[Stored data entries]

----------

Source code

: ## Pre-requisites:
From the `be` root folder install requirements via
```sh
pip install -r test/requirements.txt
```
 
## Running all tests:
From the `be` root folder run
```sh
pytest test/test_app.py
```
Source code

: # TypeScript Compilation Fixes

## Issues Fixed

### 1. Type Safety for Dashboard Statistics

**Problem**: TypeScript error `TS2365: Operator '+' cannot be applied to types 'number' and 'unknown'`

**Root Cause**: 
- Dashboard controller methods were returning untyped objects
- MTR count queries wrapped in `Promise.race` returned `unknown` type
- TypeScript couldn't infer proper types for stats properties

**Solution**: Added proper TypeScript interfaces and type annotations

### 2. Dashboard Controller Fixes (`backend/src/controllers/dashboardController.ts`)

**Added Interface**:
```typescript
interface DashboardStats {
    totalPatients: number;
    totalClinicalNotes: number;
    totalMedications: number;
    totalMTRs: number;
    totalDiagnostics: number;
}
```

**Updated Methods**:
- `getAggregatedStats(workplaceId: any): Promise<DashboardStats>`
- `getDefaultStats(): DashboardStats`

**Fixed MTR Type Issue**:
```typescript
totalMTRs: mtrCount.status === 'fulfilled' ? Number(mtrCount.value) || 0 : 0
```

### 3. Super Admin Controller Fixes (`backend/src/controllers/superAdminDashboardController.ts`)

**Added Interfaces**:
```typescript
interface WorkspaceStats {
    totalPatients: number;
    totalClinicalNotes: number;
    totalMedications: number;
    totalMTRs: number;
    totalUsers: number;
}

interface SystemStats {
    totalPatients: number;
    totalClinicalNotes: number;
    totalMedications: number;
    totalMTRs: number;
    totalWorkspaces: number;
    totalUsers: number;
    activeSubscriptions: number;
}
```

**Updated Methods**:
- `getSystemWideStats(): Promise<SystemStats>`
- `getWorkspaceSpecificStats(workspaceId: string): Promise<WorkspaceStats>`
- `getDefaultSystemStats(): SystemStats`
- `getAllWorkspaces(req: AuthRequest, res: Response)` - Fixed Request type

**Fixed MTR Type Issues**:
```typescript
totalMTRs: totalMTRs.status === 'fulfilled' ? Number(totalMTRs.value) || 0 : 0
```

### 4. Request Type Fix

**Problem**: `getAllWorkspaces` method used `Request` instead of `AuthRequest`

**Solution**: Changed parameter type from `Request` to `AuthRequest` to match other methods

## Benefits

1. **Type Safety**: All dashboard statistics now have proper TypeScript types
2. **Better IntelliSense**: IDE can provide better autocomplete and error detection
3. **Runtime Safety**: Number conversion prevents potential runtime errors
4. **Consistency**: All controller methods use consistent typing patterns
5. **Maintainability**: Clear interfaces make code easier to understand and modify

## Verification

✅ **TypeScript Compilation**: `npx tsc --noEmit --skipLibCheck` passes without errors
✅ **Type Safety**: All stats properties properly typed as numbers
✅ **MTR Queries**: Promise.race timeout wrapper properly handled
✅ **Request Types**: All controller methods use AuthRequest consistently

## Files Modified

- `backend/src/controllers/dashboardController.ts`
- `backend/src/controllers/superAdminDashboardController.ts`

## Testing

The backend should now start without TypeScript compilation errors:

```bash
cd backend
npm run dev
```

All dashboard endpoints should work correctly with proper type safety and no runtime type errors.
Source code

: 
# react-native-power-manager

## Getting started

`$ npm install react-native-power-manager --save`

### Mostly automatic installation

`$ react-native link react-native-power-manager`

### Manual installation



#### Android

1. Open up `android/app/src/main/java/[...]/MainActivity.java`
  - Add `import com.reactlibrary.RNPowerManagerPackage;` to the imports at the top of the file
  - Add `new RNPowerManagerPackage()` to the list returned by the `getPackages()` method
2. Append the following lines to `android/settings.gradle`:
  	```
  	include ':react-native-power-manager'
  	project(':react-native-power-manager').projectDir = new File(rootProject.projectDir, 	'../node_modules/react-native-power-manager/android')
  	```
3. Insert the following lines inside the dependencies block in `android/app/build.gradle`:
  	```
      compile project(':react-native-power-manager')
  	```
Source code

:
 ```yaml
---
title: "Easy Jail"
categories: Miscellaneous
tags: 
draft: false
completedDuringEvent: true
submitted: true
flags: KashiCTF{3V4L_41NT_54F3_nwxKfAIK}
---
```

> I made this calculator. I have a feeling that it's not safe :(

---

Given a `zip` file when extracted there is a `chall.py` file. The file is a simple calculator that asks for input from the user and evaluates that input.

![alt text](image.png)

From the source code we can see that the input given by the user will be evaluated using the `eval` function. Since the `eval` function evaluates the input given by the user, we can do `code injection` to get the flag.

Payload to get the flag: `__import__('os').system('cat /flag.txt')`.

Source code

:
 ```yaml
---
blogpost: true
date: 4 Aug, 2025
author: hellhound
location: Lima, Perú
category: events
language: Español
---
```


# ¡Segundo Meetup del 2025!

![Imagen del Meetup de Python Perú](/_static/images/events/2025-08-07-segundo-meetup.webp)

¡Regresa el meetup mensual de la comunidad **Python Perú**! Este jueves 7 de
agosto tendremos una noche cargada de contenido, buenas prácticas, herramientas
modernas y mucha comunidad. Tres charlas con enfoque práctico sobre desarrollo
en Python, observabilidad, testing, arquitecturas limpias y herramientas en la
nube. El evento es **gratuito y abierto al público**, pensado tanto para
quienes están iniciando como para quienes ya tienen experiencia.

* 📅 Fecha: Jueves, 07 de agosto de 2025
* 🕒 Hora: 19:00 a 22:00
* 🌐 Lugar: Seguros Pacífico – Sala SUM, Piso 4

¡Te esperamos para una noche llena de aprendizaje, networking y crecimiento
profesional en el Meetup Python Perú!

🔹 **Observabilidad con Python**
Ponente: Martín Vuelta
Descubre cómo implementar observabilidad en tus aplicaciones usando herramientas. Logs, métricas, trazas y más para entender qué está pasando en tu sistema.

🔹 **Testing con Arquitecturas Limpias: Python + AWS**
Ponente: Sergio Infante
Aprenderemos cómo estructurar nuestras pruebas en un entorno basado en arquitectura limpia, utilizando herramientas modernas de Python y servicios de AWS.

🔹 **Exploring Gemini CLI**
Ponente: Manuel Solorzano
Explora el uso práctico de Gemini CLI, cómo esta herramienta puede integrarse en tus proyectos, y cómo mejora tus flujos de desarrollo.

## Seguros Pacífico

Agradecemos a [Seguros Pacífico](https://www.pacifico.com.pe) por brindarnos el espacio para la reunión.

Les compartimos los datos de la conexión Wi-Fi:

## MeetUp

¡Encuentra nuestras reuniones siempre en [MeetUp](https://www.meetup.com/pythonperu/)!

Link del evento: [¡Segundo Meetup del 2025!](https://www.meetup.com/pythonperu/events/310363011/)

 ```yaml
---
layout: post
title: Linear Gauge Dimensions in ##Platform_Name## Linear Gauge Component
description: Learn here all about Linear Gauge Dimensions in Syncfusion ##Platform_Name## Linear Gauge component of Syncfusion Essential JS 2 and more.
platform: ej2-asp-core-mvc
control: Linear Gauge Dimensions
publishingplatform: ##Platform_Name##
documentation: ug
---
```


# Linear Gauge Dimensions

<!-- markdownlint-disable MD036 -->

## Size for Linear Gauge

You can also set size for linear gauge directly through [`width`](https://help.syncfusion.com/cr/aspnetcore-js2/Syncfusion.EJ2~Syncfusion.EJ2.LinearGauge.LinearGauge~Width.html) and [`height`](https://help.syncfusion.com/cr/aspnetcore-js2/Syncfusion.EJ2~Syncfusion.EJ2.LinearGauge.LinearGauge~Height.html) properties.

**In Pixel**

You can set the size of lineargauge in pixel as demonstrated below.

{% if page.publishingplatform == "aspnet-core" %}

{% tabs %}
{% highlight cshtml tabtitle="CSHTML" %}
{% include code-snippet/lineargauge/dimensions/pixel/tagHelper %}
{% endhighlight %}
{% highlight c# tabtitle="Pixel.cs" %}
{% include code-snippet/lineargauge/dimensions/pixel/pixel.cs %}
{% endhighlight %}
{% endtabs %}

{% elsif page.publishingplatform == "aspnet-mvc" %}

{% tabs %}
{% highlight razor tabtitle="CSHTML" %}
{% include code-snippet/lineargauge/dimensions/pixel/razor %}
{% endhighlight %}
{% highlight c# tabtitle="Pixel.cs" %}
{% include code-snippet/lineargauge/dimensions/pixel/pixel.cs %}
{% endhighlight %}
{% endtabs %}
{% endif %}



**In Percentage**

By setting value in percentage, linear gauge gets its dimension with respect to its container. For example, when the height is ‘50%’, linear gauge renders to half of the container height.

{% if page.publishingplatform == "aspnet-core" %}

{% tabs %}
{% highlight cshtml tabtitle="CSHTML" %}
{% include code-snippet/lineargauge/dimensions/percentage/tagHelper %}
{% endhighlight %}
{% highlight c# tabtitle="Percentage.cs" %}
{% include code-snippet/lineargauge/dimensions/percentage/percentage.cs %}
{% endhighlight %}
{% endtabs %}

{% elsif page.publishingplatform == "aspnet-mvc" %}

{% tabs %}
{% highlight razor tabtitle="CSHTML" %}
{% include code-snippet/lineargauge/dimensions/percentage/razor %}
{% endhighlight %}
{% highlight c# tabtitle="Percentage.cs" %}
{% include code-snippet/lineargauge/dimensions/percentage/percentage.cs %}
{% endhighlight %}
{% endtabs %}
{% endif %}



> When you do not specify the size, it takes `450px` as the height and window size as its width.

----------

_WHAT IS BEING ASKED_. When the entries above show the word "herramientas" in a line, copy that line out.

_TASK RESPONSE_.
agosto tendremos una noche cargada de contenido, buenas prácticas, herramientas
en Python, observabilidad, testing, arquitecturas limpias y herramientas en la
Descubre cómo implementar observabilidad en tus aplicaciones usando herramientas. Logs, métricas, trazas y más para entender qué está pasando en tu sistema.
Aprenderemos cómo estructurar nuestras pruebas en un entorno basado en arquitectura limpia, utilizando herramientas modernas de Python y servicios de AWS.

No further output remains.